Secrets Sprawl: How Hardcoded Credentials and Leaked API Keys Become Breaches

Lorikeet Security Team June 25, 2026 10 min read

TL;DR: GitHub found over 39 million secrets leaked in public repositories in 2023 alone. API keys, database passwords, OAuth tokens, private keys, and service account credentials are among the most common initial access vectors in cloud breaches — not because attackers are sophisticated, but because developers regularly commit secrets to version control and forget them. One leaked key with the right permissions can mean total cloud account compromise. The window between exposure and exploitation is often measured in minutes, not days.

Why Secrets End Up in Code

The path from a working credential to a committed secret almost never involves malice — it is almost always convenience colliding with habit. Understanding how it happens is the first step to stopping it.

The most common scenario: a developer needs to test an integration quickly, pastes an API key directly into a config file, gets it working, and commits the whole directory. The key was supposed to be temporary. It was not. .env files are the most frequent vector — a developer clones a repository, copies .env.example to .env, fills in real credentials, and then accidentally stages the file. If .env was never added to .gitignore, one git add . is all it takes.

Copy-paste from an existing working codebase into a new repository is another persistent source of sprawl. The original repo had the key in an environment variable. The new repo has it hardcoded. Nobody noticed during the port.

CI/CD pipelines introduce their own categories of exposure. Environment variables used in build steps appear in plaintext in build logs when debug modes are enabled — GitHub Actions' ACTIONS_STEP_DEBUG=true flag, Jenkins console output, CircleCI build logs. A developer enabling verbose logging to debug a failing build and then forgetting to disable it can expose every secret injected into that pipeline to anyone with log access.

Docker images are a particularly underappreciated source of credential exposure. Secrets passed as build arguments (ARG API_KEY) are baked into image layers even if the final image does not reference them directly. The layer cache stores the value and it can be extracted from any image built with --build-arg. Images pushed to public registries with embedded secrets are a reliable find in any external assessment.

Beyond code, secrets sprawl into communication channels: database connection strings pasted into Teams messages for a colleague to use, AWS access keys shared in a support ticket, API credentials in a screenshot attached to a Jira comment. Every channel that stores message history is a potential secrets repository.

Stack traces and verbose error messages complete the picture. A misconfigured application that exposes a full exception trace in a browser or in logs can leak database connection strings, including credentials, in plain sight. This is not hypothetical — it is a routine finding in web application penetration tests.

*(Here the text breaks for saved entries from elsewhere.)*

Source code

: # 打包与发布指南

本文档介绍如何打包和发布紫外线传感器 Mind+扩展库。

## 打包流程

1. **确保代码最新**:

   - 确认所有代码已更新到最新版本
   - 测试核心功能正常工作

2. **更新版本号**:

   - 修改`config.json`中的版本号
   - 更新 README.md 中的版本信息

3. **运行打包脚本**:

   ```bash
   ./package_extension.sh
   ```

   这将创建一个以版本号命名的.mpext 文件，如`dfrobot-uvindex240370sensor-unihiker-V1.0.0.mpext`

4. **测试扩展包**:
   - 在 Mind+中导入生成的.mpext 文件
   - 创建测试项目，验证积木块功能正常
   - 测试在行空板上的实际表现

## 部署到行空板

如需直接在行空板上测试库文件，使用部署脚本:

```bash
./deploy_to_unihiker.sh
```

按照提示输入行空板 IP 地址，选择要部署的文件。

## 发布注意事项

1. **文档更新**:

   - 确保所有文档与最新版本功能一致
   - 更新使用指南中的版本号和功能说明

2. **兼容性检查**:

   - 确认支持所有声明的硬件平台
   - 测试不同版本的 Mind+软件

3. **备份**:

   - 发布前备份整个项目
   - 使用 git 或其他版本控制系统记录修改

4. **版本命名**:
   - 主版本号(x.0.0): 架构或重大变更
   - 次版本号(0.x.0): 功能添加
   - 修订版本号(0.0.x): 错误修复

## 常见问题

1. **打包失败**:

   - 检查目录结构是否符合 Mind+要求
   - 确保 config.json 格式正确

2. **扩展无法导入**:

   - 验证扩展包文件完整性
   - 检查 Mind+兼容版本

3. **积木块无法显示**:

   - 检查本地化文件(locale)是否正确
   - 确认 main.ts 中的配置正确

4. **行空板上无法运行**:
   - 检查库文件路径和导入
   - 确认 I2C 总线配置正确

Where Secrets Hide: A Tour of the Attack Surface

When a penetration tester or attacker performs a secrets-focused review, they work through a predictable set of locations. Each has distinct characteristics that affect both how secrets end up there and how they are found.

Git History

This is the most important location to understand, because it defies the intuition that deleting something removes it. Git stores every version of every file ever committed. When a developer commits a secret, realizes the mistake, and immediately commits a deletion, the secret is still present in the repository's object store at the original commit hash. Cloning the repository gives an attacker full access to the entire history. Tools like TruffleHog scan every commit in a repository's history — not just the current HEAD — specifically to find this class of exposure.

The practical implication: if a secret was ever committed to a repository, assume it has been seen. Rotation is mandatory regardless of how quickly the deletion commit followed.

.env Files and Configuration

The .env file pattern is so common it has become its own attack category. Beyond .env, secrets accumulate in config.yml, application.properties, appsettings.json, database.yml, secrets.yml, and framework-specific configuration files. These are frequently committed with real credentials when developers work against production systems directly, or when staging environments use production keys for convenience.

CI/CD Pipeline Logs and Environment Variables

Build logs from GitHub Actions, Jenkins, CircleCI, and GitLab CI are a consistent source of credential exposure. When a build step echoes its environment for debugging — env in a shell script, printenv in a Makefile, or automatic secret masking that fails due to multi-line values — secrets appear in the log output. If build logs are accessible to all repository contributors (the GitHub default for public repositories), the exposure radius extends to everyone with read access.

Cloud function environment variables present a similar risk: AWS Lambda, Google Cloud Functions, and Azure Functions display environment variables in their console interfaces. A developer who inadvertently grants excessive IAM permissions to a function's execution role, or who uses the console to inspect a function's configuration, can expose secrets to anyone with access to the cloud console.

Docker Image Layers

Docker build arguments passed via --build-arg are stored in image layer metadata and recoverable with docker history --no-trunc. Secrets embedded in RUN commands during the build — even if the file containing the secret is removed in a subsequent layer — remain in the intermediate layer. Multi-stage builds mitigate this, but only when used correctly. Images pushed to Docker Hub, GitHub Container Registry, or other public registries with embedded secrets are scanned by automated tooling continuously.

NPM Packages and PyPI

Published packages are a frequently overlooked exposure path. Developers who accidentally include their .env file, personal .npmrc with auth tokens, or local configuration in an npm or PyPI package have published secrets to the entire public registry. Automated scanners monitor new package publications for high-entropy strings and known secret patterns. This is not a theoretical attack — it is a documented, repeated occurrence.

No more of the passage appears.